* _EXERCISE OBJECTIVE_
Pick out and copy every line below that has the word "outputs".

-- PROVIDED RECORDS follows --

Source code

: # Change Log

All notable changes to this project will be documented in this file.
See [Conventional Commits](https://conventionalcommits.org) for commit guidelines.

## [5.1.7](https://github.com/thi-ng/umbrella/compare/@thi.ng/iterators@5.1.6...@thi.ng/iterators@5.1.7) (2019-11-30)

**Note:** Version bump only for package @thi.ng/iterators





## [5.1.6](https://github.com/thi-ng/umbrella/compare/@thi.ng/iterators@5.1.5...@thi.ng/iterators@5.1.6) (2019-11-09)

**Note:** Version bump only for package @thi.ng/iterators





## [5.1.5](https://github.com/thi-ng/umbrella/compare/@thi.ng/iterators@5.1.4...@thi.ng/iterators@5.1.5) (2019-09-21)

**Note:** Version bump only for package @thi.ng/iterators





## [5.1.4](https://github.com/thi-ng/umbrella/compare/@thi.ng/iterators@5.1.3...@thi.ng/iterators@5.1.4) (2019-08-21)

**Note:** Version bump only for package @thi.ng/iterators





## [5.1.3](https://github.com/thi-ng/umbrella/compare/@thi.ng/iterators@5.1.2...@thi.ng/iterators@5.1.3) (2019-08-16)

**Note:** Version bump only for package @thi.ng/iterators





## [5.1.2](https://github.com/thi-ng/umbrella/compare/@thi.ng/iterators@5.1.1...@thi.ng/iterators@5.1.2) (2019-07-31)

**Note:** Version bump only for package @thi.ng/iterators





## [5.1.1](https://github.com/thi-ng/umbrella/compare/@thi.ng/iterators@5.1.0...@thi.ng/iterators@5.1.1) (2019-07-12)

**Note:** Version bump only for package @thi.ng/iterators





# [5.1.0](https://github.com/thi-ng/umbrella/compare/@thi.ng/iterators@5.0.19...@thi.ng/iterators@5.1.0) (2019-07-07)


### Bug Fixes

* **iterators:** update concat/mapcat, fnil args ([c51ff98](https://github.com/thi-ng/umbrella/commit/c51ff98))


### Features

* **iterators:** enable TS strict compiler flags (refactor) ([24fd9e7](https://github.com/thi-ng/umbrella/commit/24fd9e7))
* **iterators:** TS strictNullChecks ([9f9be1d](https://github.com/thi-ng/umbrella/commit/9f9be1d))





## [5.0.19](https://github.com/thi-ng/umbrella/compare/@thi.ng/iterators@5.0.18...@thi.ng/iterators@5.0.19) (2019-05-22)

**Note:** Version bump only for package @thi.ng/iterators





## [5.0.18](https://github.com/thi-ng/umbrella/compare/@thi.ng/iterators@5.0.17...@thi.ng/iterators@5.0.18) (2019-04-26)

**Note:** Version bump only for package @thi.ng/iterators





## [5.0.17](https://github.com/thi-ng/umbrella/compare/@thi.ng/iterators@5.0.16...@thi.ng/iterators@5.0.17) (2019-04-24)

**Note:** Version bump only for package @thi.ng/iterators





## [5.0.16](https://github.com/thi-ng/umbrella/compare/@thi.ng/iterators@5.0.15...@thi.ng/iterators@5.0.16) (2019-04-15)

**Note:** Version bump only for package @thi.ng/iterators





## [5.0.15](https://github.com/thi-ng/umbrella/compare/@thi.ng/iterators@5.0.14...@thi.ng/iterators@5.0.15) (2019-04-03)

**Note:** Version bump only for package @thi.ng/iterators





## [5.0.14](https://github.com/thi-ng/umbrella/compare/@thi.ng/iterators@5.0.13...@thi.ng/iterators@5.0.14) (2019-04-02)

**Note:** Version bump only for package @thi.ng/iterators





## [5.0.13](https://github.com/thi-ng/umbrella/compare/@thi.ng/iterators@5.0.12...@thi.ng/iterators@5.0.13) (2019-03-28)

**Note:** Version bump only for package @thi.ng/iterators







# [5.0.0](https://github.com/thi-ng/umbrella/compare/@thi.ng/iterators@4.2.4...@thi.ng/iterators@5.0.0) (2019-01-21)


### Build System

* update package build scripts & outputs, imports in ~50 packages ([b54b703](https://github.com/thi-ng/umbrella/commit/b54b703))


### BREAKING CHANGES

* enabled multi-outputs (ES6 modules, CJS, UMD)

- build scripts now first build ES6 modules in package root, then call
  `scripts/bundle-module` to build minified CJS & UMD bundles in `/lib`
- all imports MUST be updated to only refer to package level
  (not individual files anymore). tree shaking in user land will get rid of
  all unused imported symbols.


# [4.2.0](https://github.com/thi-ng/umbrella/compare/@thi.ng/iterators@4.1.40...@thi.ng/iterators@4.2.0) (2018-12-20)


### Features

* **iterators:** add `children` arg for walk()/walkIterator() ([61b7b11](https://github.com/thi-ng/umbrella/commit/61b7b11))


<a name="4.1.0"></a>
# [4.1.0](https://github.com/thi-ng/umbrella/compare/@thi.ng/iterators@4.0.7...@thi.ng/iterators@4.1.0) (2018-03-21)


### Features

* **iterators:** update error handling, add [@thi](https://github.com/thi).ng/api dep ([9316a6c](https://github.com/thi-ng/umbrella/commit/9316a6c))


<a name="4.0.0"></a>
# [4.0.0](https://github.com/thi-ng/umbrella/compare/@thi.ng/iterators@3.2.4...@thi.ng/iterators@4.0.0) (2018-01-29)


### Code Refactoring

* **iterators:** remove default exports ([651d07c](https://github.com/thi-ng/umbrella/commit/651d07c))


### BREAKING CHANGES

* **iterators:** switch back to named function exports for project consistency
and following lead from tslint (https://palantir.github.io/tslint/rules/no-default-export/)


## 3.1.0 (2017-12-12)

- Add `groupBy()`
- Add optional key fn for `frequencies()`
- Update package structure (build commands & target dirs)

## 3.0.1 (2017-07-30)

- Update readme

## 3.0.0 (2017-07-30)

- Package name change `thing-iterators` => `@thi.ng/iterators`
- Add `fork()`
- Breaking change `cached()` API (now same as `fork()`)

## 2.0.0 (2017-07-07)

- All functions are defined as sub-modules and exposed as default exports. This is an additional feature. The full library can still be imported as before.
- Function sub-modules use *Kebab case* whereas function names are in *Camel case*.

-- PROVIDED RECORDS concluded --

* _RESULT FOR THIS TASK_
* update package build scripts & outputs, imports in ~50 packages ([b54b703](https://github.com/thi-ng/umbrella/commit/b54b703))
* enabled multi-outputs (ES6 modules, CJS, UMD)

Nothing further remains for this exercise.